Dans une déclaration, l’armée libanaise a affirmé que les soldats qui tentaient d’évacuer la route à Baddaoui ont été attaqués par les manifestants qui lançaient des pierres et de gros pétards sur eux. Ils ont compté cinq blessés dans leurs rangs et ont riposté à coups de gaz lacrymogènes, puis se sont mis à tirer des balles en caoutchouc et des balles réelles dans les airs, faisant plusieurs blessés. L’armée ajoutait dans cette déclaration avoir ouvert une enquête sur ces événements.

Amnesty International a également constaté un recours à la force excessive pour disperser les manifestants dans deux autres sites. À Abdeh, une ville du nord du pays, l’armée a attaqué un groupe de manifestants pacifiques qui bloquaient les routes le 30 octobre.

« Les forces armées ont commencé à avancer dans notre direction et nous continuions de scander silmiyyeh [pacifique] et ils se sont mis à nous asséner coups de bottes et coups de matraque… Puis, ils ont tiré des balles en caoutchouc et encore des gaz lacrymogènes sur nous. De nombreux manifestants se sont évanouis. Ils nous frappaient toujours. Il y avait des femmes et des enfants parmi nous », a déclaré Omar Nasser Hazeem, ajoutant que les manifestants étaient pacifiques, mais que certains ont commencé à lancer des pierres lorsqu’ils ont été attaqués.

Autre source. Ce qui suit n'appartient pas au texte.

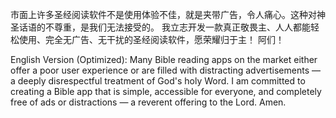 市面上许多圣经阅读软件不是使用体验不佳，就是夹带广告，令人痛心。这种对神圣话语的不尊重，是我们无法接受的。
我立志开发一款真正敬畏主、人人都能轻松使用、完全无广告、无干扰的圣经阅读软件，愿荣耀归于主！
阿们！

English Version (Optimized):
Many Bible reading apps on the market either offer a poor user experience or are filled with distracting advertisements — a deeply disrespectful treatment of God's holy Word.
I am committed to creating a Bible app that is simple, accessible for everyone, and completely free of ads or distractions — a reverent offering to the Lord.
Amen.

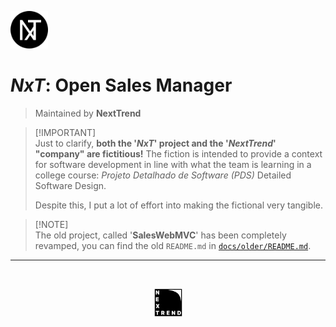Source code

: <p>
    <img src="./assets/NxT.png" alt="NxT official brand" width="60" />
</p>

# _NxT_: Open Sales Manager

> Maintained by **NextTrend**

> [!IMPORTANT]\
> Just to clarify, **both the '_NxT_' project and the '_NextTrend_' "company" are fictitious!** The fiction is intended
> to provide a context for software development in line with what the team is learning in a college course:
> _Projeto Detalhado de Software (PDS)_ Detailed Software Design.
>
> Despite this, I put a lot of effort into making the fictional very tangible.

> [!NOTE]\
> The old project, called '**SalesWebMVC**' has been completely revamped, you can find the old `README.md` in
> [`docs/older/README.md`](./docs/older/README.md).

---

<br />
<p align="center">
    <img src="./assets/NextTrend.png" alt="NxT official brand" width="45" />
</p>
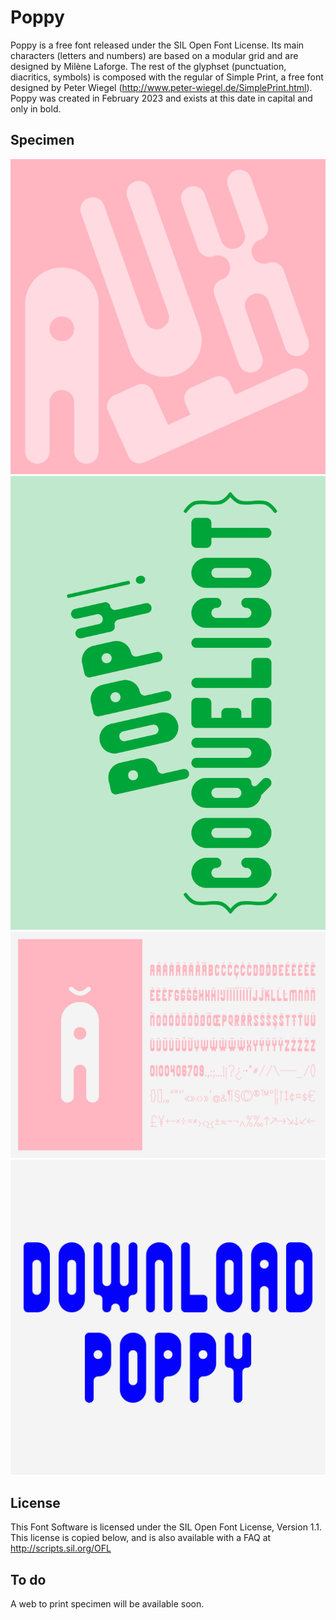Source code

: # Poppy

Poppy is a free font released under the SIL Open Font License. 
Its main characters (letters and numbers) are based on a modular grid and are designed by Milène Laforge. The rest of the glyphset (punctuation, diacritics, symbols) is composed with the regular of Simple Print, a free font designed by Peter Wiegel (http://www.peter-wiegel.de/SimplePrint.html). 
Poppy was created in February 2023 and exists at this date in capital and only in bold.

## Specimen

![Poppy_specimen_01](https://github.com/milenelaforge/type-design/blob/main/Poppy/documentation/Poppy_specimen_01.jpg)  
![Poppy_specimen_02](https://github.com/milenelaforge/type-design/blob/main/Poppy/documentation/Poppy_specimen_02.jpg)  
![Poppy_specimen_03](https://github.com/milenelaforge/type-design/blob/main/Poppy/documentation/Poppy_specimen_03.jpg)  
![Poppy_specimen_04](https://github.com/milenelaforge/type-design/blob/main/Poppy/documentation/Poppy_specimen_06.jpg)  


## License

This Font Software is licensed under the SIL Open Font License, Version 1.1. 
This license is copied below, and is also available with a FAQ at 
http://scripts.sil.org/OFL

## To do 

A web to print specimen will be available soon. 

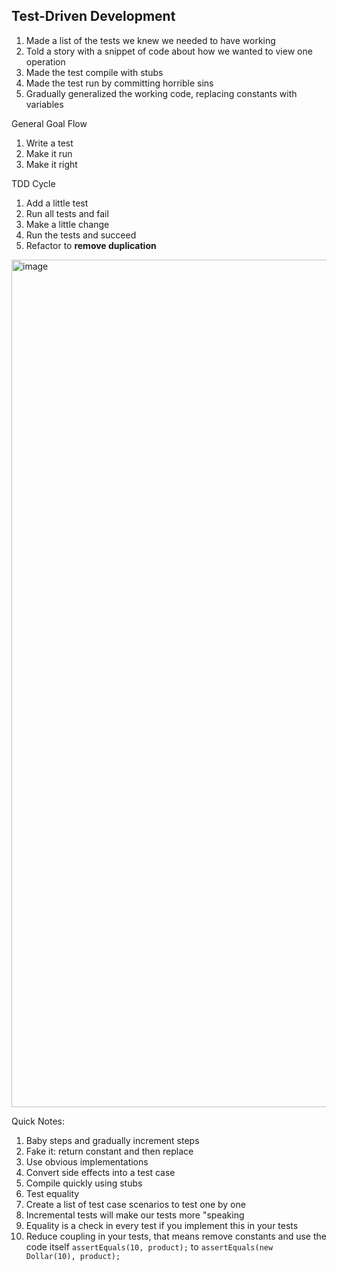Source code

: ## Test-Driven Development 

1. Made a list of the tests we knew we needed to have working
2. Told a story with a snippet of code about how we wanted to view one operation
3. Made the test compile with stubs
4. Made the test run by committing horrible sins
5. Gradually generalized the working code, replacing constants with variables

General Goal Flow
1. Write a test
2. Make it run
3. Make it right

TDD Cycle
1. Add a little test
2. Run all tests and fail
3. Make a little change
4. Run the tests and succeed
5. Refactor to **remove duplication**

<img width="2460" height="1356" alt="image" src="https://github.com/user-attachments/assets/2a92acfc-068b-4a49-b485-1b359bf4a2ac" />

Quick Notes:
1. Baby steps and gradually increment steps
2. Fake it: return constant and then replace
3. Use obvious implementations
4. Convert side effects into a test case
5. Compile quickly using stubs
6. Test equality
7. Create a list of test case scenarios to test one by one
8. Incremental tests will make our tests more "speaking
9. Equality is a check in every test if you implement this in your tests
10. Reduce coupling in your tests, that means remove constants and use the code itself `assertEquals(10, product);` to `assertEquals(new Dollar(10), product);`
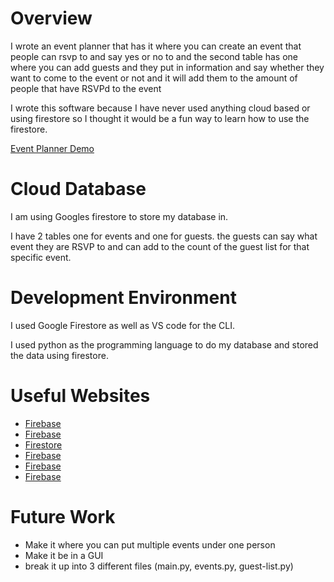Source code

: # Overview

I wrote an event planner that has it where you can create an event that people can rsvp to and say yes or no to and the second table has one where you can add guests and they put in information and say whether they want to come to the event or not and it will add them to the amount of people that have RSVPd to the event

I wrote this software because I have never used anything cloud based or using firestore so I thought it would be a fun way to learn how to use the firestore. 

[Event Planner Demo](https://youtu.be/-E63Xfd6Mo4)

# Cloud Database

I am using Googles firestore to store my database in.

I have 2 tables one for events and one for guests. the guests can say what event they are RSVP to and can add to the count of the guest list for that specific event.

# Development Environment

I used Google Firestore as well as VS code for the CLI.

I used python as the programming language to do my database and stored the data using firestore.

# Useful Websites

- [Firebase](https://firebase.google.com/docs/firestore/quickstart#python)
- [Firebase](https://firebase.google.com/docs/ai-logic?authuser=0#get-started)
- [Firestore](https://cloud.google.com/python/docs/reference/firestore/latest)
- [Firebase](https://firebase.google.com/docs/firestore/query-data/get-data#python_2)
- [Firebase](https://firebase.google.com/docs/firestore/manage-data/add-data#python)
- [Firebase](https://firebase.google.com/docs/firestore/query-data/queries#python)


# Future Work

- Make it where you can put multiple events under one person
- Make it be in a GUI
- break it up into 3 different files (main.py, events.py, guest-list.py)
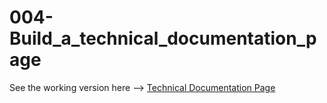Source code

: # 004-Build_a_technical_documentation_page

See the working version here --> [Technical Documentation Page](https://iliasdennis.github.io/004-Build_a_technical_documentation_page)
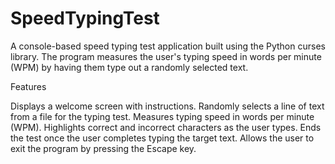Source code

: # SpeedTypingTest
A console-based speed typing test application built using the Python curses library. The program measures the user's typing speed in words per minute (WPM) by having them type out a randomly selected text.

Features

Displays a welcome screen with instructions.
Randomly selects a line of text from a file for the typing test.
Measures typing speed in words per minute (WPM).
Highlights correct and incorrect characters as the user types.
Ends the test once the user completes typing the target text.
Allows the user to exit the program by pressing the Escape key.





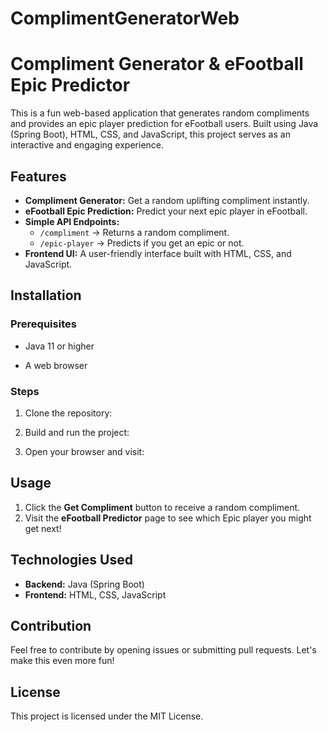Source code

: # ComplimentGeneratorWeb
# Compliment Generator & eFootball Epic Predictor

This is a fun web-based application that generates random compliments and provides an epic player prediction for eFootball users. Built using Java (Spring Boot), HTML, CSS, and JavaScript, this project serves as an interactive and engaging experience.

## Features
- **Compliment Generator:** Get a random uplifting compliment instantly.
- **eFootball Epic Prediction:** Predict your next epic player in eFootball.
- **Simple API Endpoints:**
  - `/compliment` → Returns a random compliment.
  - `/epic-player` → Predicts if you get an epic or not.
- **Frontend UI:** A user-friendly interface built with HTML, CSS, and JavaScript.

## Installation
### Prerequisites
- Java 11 or higher

- A web browser

### Steps
1. Clone the repository:
   
2. Build and run the project:
  
3. Open your browser and visit:


## Usage
1. Click the **Get Compliment** button to receive a random compliment.
2. Visit the **eFootball Predictor** page to see which Epic player you might get next!

## Technologies Used
- **Backend:** Java (Spring Boot)
- **Frontend:** HTML, CSS, JavaScript


## Contribution
Feel free to contribute by opening issues or submitting pull requests. Let's make this even more fun!

## License
This project is licensed under the MIT License.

À Saïda, dans le sud du pays, plus de 100 manifestants qui avaient bloqué la route principale ont été dispersés par la force aux premières heures du 28 octobre. Selon un témoin, plus de 26 véhicules sont arrivés sur les lieux. D’après d’autres témoins, des membres de l’armée, des services de renseignement et des forces de sécurité de l’État ont attaqué les manifestants, leur assénant des coups de matraque et les piétinant avec leurs bottes. Au moins trois personnes blessées ont dû être hospitalisées.

Incapacité à protéger dûment les manifestants

Amnesty International a constaté que les forces de sécurité libanaises ne sont pas intervenues efficacement pour protéger les manifestants pacifiques attaqués par des partisans d’Amal et du Hezbollah à la bretelle d’autoroute du « Ring » à Beyrouth, le 29 octobre. Les assaillants armés de bâtons ont frappé et pourchassé les manifestants et mis le feu à leurs tentes.

Selon des témoins, des membres des Forces de sécurité intérieure présents sur les lieux ont tenté de protéger les manifestants, mais ont été largement surpassés par les 300 « voyous » qui les agressaient.

Un témoin a décrit des scènes de « chaos » lorsque des centaines d’assaillants armés de bâtons et de pierres s’en sont pris aux manifestants.

Un manifestant a déclaré : « Ils se déplaçaient de manière organisée pour terroriser les manifestants. Ils ont clairement surpassé en nombre les Forces de sécurité intérieure… Je trouve cela très étrange qu’une cinquantaine seulement d’agents des Forces de sécurité intérieure soient déployés à un moment aussi critique. »

Plusieurs témoins ont affirmé qu’ils n’ont pas réussi à arrêter un seul assaillant.

« Les forces de sécurité ont clairement l’obligation de protéger les manifestants pacifiques contre les actes de harcèlement, d’intimidation ou de violence. Elles doivent prendre toutes les mesures nécessaires pour intervenir de manière adéquate afin d’empêcher de telles attaques à l’avenir et assurer la protection des manifestants pacifiques », a déclaré Lynn Maalouf.